I was planning on removing this strange piece of closet. Then just priming and painting, maybe a light green or blue/green. Then carpet. Any ideas, maybe a backing on the wall?


----------



## nealtw (Sep 10, 2012)

Before you get to exited for paint up there, You will want to check what he did with insulation and venting. The sloped part of the ceiling is often a problem. That part of the rafters should have been made to be 8" deep so you could have 6" insulation and   1 1/2" air space between insulation and roof sheeting.


----------



## bryce (Sep 11, 2012)

Hi Neal, yes i am a bit confused as what to do. I want to get this room done first so i have somewhere to sleep and put my stuff.

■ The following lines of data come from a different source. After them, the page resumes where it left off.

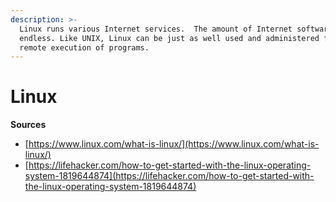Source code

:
 ```yaml
---
description: >-
  Linux runs various Internet services.  The amount of Internet software is
  endless. Like UNIX, Linux can be just as well used and administered from a
  remote execution of programs.
---
```


# Linux

**Sources**

* [https://www.linux.com/what-is-linux/](https://www.linux.com/what-is-linux/)
* [https://lifehacker.com/how-to-get-started-with-the-linux-operating-system-1819644874](https://lifehacker.com/how-to-get-started-with-the-linux-operating-system-1819644874)

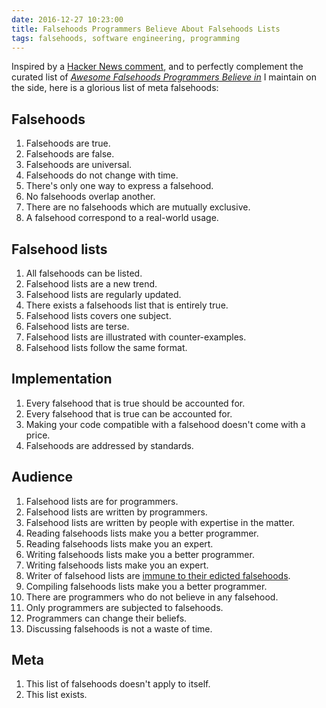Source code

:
 ```yaml
---
date: 2016-12-27 10:23:00
title: Falsehoods Programmers Believe About Falsehoods Lists
tags: falsehoods, software engineering, programming
---
```


Inspired by a [Hacker News
comment](https://news.ycombinator.com/item?id=13260149), and to perfectly
complement the curated list of [*Awesome Falsehoods Programmers Believe
in*](https://github.com/kdeldycke/awesome-falsehood) I maintain on the side,
here is a glorious list of meta falsehoods:

## Falsehoods

1. Falsehoods are true.
1. Falsehoods are false.
1. Falsehoods are universal.
1. Falsehoods do not change with time.
1. There's only one way to express a falsehood.
1. No falsehoods overlap another.
1. There are no falsehoods which are mutually exclusive.
1. A falsehood correspond to a real-world usage.

## Falsehood lists

1. All falsehoods can be listed.
1. Falsehood lists are a new trend.
1. Falsehood lists are regularly updated.
1. There exists a falsehoods list that is entirely true.
1. Falsehood lists covers one subject.
1. Falsehood lists are terse.
1. Falsehood lists are illustrated with counter-examples.
1. Falsehood lists follow the same format.

## Implementation

1. Every falsehood that is true should be accounted for.
1. Every falsehood that is true can be accounted for.
1. Making your code compatible with a falsehood doesn't come with a price.
1. Falsehoods are addressed by standards.

## Audience

1. Falsehood lists are for programmers.
1. Falsehood lists are written by programmers.
1. Falsehood lists are written by people with expertise in the matter.
1. Reading falsehoods lists make you a better programmer.
1. Reading falsehoods lists make you an expert.
1. Writing falsehoods lists make you a better programmer.
1. Writing falsehoods lists make you an expert.
1. Writer of falsehood lists are [immune to their edicted
falsehoods](https://twitter.com/benjiweber/status/785422755843956736).
1. Compiling falsehoods lists make you a better programmer.
1. There are programmers who do not believe in any falsehood.
1. Only programmers are subjected to falsehoods.
1. Programmers can change their beliefs.
1. Discussing falsehoods is not a waste of time.

## Meta

1. This list of falsehoods doesn't apply to itself.
1. This list exists.
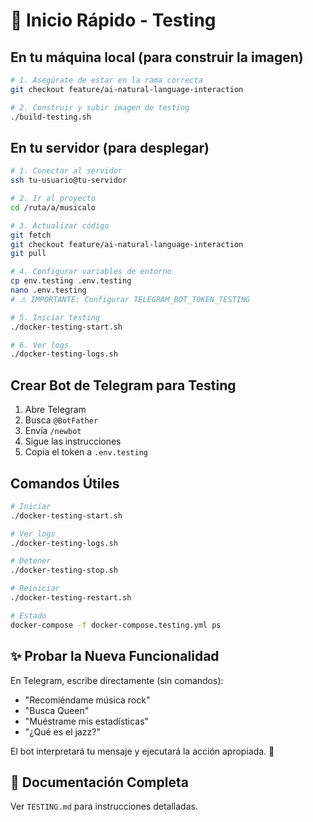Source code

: # 🚀 Inicio Rápido - Testing

## En tu máquina local (para construir la imagen)

```bash
# 1. Asegúrate de estar en la rama correcta
git checkout feature/ai-natural-language-interaction

# 2. Construir y subir imagen de testing
./build-testing.sh
```

## En tu servidor (para desplegar)

```bash
# 1. Conectar al servidor
ssh tu-usuario@tu-servidor

# 2. Ir al proyecto
cd /ruta/a/musicalo

# 3. Actualizar código
git fetch
git checkout feature/ai-natural-language-interaction
git pull

# 4. Configurar variables de entorno
cp env.testing .env.testing
nano .env.testing
# ⚠️ IMPORTANTE: Configurar TELEGRAM_BOT_TOKEN_TESTING

# 5. Iniciar testing
./docker-testing-start.sh

# 6. Ver logs
./docker-testing-logs.sh
```

## Crear Bot de Telegram para Testing

1. Abre Telegram
2. Busca `@BotFather`
3. Envía `/newbot`
4. Sigue las instrucciones
5. Copia el token a `.env.testing`

## Comandos Útiles

```bash
# Iniciar
./docker-testing-start.sh

# Ver logs
./docker-testing-logs.sh

# Detener
./docker-testing-stop.sh

# Reiniciar
./docker-testing-restart.sh

# Estado
docker-compose -f docker-compose.testing.yml ps
```

## ✨ Probar la Nueva Funcionalidad

En Telegram, escribe directamente (sin comandos):

- "Recomiéndame música rock"
- "Busca Queen"
- "Muéstrame mis estadísticas"
- "¿Qué es el jazz?"

El bot interpretará tu mensaje y ejecutará la acción apropiada. 🎵

## 📖 Documentación Completa

Ver `TESTING.md` para instrucciones detalladas.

On the other side of the room a piece of the gypsum board is not quiet connected and i could looking in - it is black as in no insulation. 
Should i pull off some of the gypsum board and check it? What i assume is he put some of that polystyrene and some space and then would be the old roof and outside the metal.
There are vents all along on the outside of the roof on both sides. He also says i should not cover the front eves draught and put a vent there as well.
So would the infragun reader tell me the story? Should i poke holes or tear out?
Again i'm confused because what i understood is that if get insulation blown, the sticky chemical stuff, is that the it wouldn't need air spaces? That what i seem to read anyways.
Should i get a guy to blow the chemical insulation in the walls first? I though the air would between the metal rood and the old roof and this knee wall is another foot or two that could be complete filled in?


----------



## nealtw (Sep 11, 2012)

I am not sure about foam as I haven't used it for attics. This picture will show what I am used to but I think ridge vents or box vent are better that gable vents.


----------



## bryce (Sep 19, 2012)

Yup this is right way to do it. I going to forget the spray foam idea and create and entrance hole to the knee joins and line with roxal as in the left of the diagram.


----------



## mathewanderson (Jan 17, 2014)

Wow, Thats nice, It seems that your room will be perfect. i like the curved window most.


----------